In September 2005 a new system of short notice inspections came into being. Under this system the senior leadership of each school were strongly encouraged to complete a Self Evaluation Form (SEF) on a continual basis, which required them to be aware of strengths and areas for development. Inspections were generally two- or three-day visits every three years, with two days' notice. They focussed on the "central nervous system" of the school – examining how well the school was managed, and what processes were in place to ensure standards of teaching and learning improve; the school leadership and management were expected to be aware of everything in the SEF. The SEF served as the main document when planning the inspection, and was crucial in evaluating the quality of leadership and management and the school's capacity to improve.[21][23]

Poster outside village school in Gilsland, referring to an Ofsted inspection report.

After an inspection of a school, Ofsted published a report on the school on its website. In addition to written comments on a number of areas, schools were assessed on each area and overall on a 4-point scale: 1 (Outstanding), 2 (Good), 3 (Satisfactory) and 4 (Inadequate). Schools rated Outstanding or Good might not be inspected again for five years, while schools judged less favourably were inspected more frequently, and might receive little or no notice of inspection visits.[23]

Figures published in March 2010, showed that revised inspection criteria, which were introduced in September 2009, resulted in a reduction from 19% to 9% in the number of schools judged to be outstanding, and an increase from 4% to 10% in the number of schools judged to be inadequate.[24]

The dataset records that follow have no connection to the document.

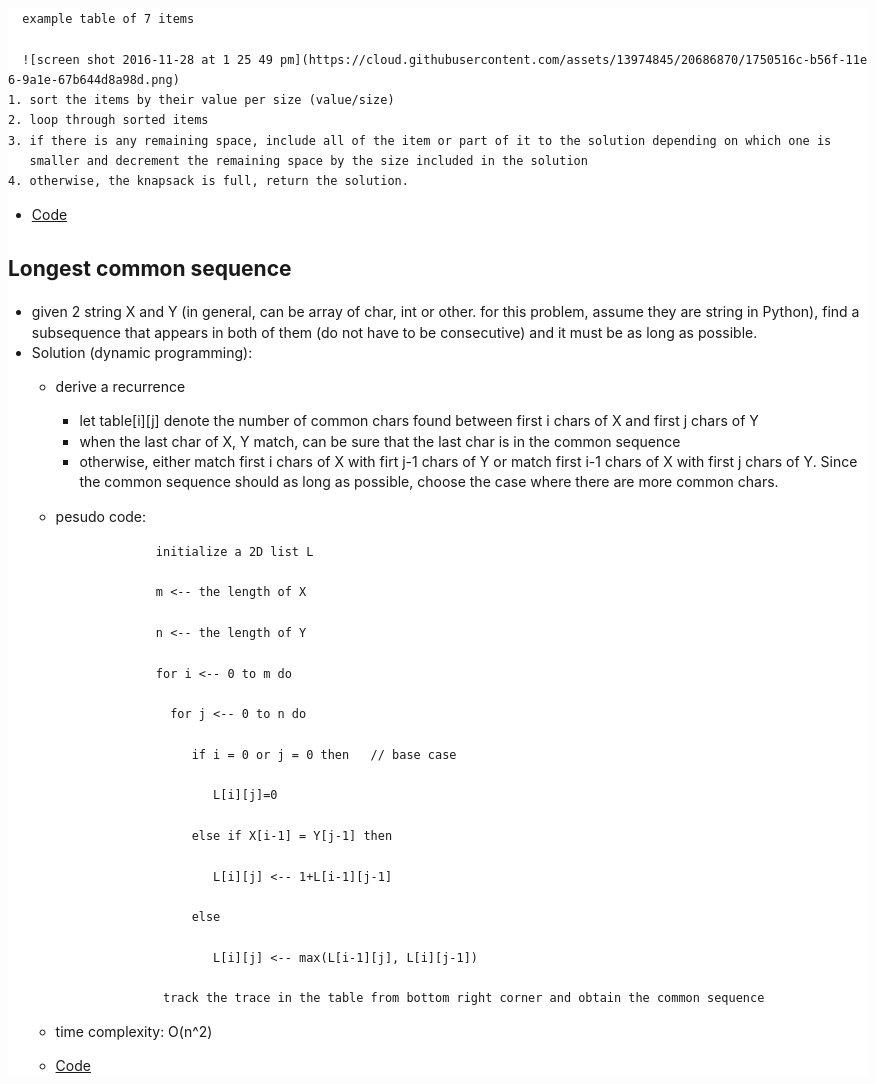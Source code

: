       example table of 7 items
      
      ![screen shot 2016-11-28 at 1 25 49 pm](https://cloud.githubusercontent.com/assets/13974845/20686870/1750516c-b56f-11e6-9a1e-67b644d8a98d.png)
    1. sort the items by their value per size (value/size)
    2. loop through sorted items
    3. if there is any remaining space, include all of the item or part of it to the solution depending on which one is
       smaller and decrement the remaining space by the size included in the solution
    4. otherwise, the knapsack is full, return the solution.
  - [Code](https://github.com/yitongw2/Code/blob/master/solutions/knapsack.py)
    
  

## Longest common sequence
  - given 2 string X and Y (in general, can be array of char, int or other. for this problem, assume they are string 
    in Python), find a subsequence that appears in both of them (do not have to be consecutive) and it must be as long as         possible.
  - Solution (dynamic programming):
    * derive a recurrence
      * let table[i][j] denote the number of common chars found between first i chars of X and first j chars of Y
      * when the last char of X, Y match, can be sure that the last char is in the common sequence
      * otherwise, either match first i chars of X with firt j-1 chars of Y or match first i-1 chars of X with first
        j chars of Y. Since the common sequence should as long as possible, choose the case where there are more common
        chars. 
    * pesudo code:
      
                        initialize a 2D list L
                        
                        m <-- the length of X
                        
                        n <-- the length of Y
                        
                        for i <-- 0 to m do
                          
                          for j <-- 0 to n do
                            
                             if i = 0 or j = 0 then   // base case
                                
                                L[i][j]=0
                             
                             else if X[i-1] = Y[j-1] then
                              
                                L[i][j] <-- 1+L[i-1][j-1]
                             
                             else
                                
                                L[i][j] <-- max(L[i-1][j], L[i][j-1])
                         
                         track the trace in the table from bottom right corner and obtain the common sequence
    * time complexity: O(n^2)
    * [Code](https://github.com/yitongw2/Code/blob/master/solutions/lcs.py)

Current system of inspection

A framework for section 5 inspections of academies and maintained schools was introduced from January 2012, and replaced with another new framework in September 2012. Public consultation was undertaken,[25] and Ofsted prepared for the new framework after piloting a series of inspections across the country. Among other changes, the new system relabelled the "Satisfactory" category as "Requires Improvement", with an expectation that schools should not remain at that level.[26]

Special measures

Sometimes a school is placed into special measures if it is judged as 'inadequate' (Grade 4) in one or more areas and if the inspectors have decided it does not have the capacity to improve without additional help. Schools placed into special measures receive intensive support from local authorities, additional funding and resourcing, and frequent reappraisal from Ofsted until the school is no longer deemed to be failing. Furthermore, the senior managers and teaching staff can be dismissed and the governing body may be replaced by an appointed Interim Executive Board (IEB). Schools which are failing but where inspectors consider there is capacity to improve are given a Notice to Improve (NtI).[27][28]

Home educator inspections

Although home education is outside Ofsted's remit, they are actively involved in shaping policy for the inspection and regulation of home educators through support of the recommendations of the Badman Review. Ofsted's submission to the review indicated a wish to take inspections further and recommended that parents be subject to Criminal Records Bureau (CRB) checks before being allowed to home educate their own children.[29][30] However, the public response to their efforts was not universally supportive, with one MP slamming the report as "deeply concerning".[31]

Child care inspections

Child protection

Ofsted also oversees Child Protection by English Local Authorities. In December 2008, Christine Gilbert revealed that Ofsted had been gullible: good ratings could be given, based purely on data submitted directly by local authority providers of care services, that could easily be concealing dangerously flawed practices. This was considered a factor, by The Daily Telegraph, in overlooking alleged inadequacies in Haringey Council's child care provision in the case of Baby P,[32] a child murdered by his parents and their lodger.[33] MPs criticised Ofsted for issuing a favourable report on Haringey Children's Services three months after the death, and for their policy of destroying all source materials on inspections of children's services after three months, which made it impossible to identify the mistakes made. According to Ofsted, three children died in England and Wales from abuse every week between April 2007 and August 2008. The National Society for the Prevention of Cruelty to Children gives a figure of 1 to 2 per week.[34]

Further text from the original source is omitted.